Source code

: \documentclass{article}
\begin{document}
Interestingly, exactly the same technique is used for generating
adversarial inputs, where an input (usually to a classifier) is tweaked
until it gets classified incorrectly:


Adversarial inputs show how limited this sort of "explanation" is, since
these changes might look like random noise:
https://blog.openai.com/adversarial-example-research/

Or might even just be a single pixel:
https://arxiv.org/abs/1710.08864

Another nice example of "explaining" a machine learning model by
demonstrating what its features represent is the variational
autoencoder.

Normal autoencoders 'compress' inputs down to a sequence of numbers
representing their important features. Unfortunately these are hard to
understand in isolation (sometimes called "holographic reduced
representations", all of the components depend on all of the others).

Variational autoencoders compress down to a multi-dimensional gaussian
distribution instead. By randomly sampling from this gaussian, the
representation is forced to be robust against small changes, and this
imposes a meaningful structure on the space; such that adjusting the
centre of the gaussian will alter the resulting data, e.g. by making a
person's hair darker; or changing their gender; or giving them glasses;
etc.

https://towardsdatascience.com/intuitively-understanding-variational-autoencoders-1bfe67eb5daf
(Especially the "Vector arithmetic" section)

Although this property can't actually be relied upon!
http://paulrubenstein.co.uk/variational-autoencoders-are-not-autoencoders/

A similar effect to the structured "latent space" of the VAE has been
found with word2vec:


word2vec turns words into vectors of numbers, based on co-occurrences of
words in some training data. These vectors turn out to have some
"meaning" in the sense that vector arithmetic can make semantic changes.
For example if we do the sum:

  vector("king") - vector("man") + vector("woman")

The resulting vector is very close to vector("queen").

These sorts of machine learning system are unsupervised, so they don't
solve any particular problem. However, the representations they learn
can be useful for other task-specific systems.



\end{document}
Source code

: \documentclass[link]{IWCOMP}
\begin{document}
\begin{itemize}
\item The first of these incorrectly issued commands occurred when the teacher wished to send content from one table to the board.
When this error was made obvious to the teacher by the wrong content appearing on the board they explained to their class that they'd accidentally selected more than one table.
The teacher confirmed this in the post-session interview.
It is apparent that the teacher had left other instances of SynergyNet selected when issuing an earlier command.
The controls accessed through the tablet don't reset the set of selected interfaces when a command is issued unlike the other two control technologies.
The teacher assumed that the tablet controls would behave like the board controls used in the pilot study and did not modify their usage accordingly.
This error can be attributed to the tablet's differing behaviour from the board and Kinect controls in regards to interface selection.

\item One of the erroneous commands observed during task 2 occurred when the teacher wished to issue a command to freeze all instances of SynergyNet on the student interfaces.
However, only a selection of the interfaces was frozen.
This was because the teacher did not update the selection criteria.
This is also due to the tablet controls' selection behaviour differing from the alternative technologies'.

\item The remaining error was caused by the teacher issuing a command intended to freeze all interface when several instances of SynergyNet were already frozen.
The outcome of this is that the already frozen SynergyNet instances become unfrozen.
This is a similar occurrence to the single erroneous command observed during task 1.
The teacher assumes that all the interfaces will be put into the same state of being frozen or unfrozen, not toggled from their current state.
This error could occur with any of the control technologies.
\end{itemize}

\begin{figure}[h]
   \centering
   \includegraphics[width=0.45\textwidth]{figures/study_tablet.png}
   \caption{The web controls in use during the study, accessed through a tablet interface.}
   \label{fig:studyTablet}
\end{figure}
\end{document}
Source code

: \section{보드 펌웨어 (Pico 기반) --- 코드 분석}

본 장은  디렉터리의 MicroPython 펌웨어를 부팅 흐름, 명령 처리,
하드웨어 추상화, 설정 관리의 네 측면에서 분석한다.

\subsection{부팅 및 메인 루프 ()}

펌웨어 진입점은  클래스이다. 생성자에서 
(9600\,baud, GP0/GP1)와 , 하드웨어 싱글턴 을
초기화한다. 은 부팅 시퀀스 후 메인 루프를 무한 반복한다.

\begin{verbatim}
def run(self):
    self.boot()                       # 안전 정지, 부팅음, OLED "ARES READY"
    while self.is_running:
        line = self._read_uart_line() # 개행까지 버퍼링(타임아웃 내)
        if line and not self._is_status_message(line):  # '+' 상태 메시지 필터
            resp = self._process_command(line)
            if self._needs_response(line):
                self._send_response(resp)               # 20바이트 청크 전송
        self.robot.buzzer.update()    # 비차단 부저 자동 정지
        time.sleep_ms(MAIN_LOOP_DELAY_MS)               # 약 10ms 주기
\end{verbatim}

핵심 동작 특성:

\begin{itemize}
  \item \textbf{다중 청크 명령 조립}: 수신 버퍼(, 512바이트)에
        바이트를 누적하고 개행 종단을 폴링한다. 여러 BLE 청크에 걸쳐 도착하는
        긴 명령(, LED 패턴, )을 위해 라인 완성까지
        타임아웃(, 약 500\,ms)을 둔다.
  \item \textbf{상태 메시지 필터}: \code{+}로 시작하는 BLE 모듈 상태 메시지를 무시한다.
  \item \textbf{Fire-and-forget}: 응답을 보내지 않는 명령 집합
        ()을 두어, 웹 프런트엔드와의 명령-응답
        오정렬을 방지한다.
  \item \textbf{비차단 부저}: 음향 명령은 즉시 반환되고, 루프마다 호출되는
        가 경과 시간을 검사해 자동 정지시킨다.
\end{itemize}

=====

▶ _EXERCISE DETAILS_
Each line holding "that" should be copied from the material above.

▶ _SOLUTION_
imposes a meaningful structure on the space; such that adjusting the
"meaning" in the sense that vector arithmetic can make semantic changes.
When this error was made obvious to the teacher by the wrong content appearing on the board they explained to their class that they'd accidentally selected more than one table.
It is apparent that the teacher had left other instances of SynergyNet selected when issuing an earlier command.
The teacher assumed that the tablet controls would behave like the board controls used in the pilot study and did not modify their usage accordingly.
The outcome of this is that the already frozen SynergyNet instances become unfrozen.
The teacher assumes that all the interfaces will be put into the same state of being frozen or unfrozen, not toggled from their current state.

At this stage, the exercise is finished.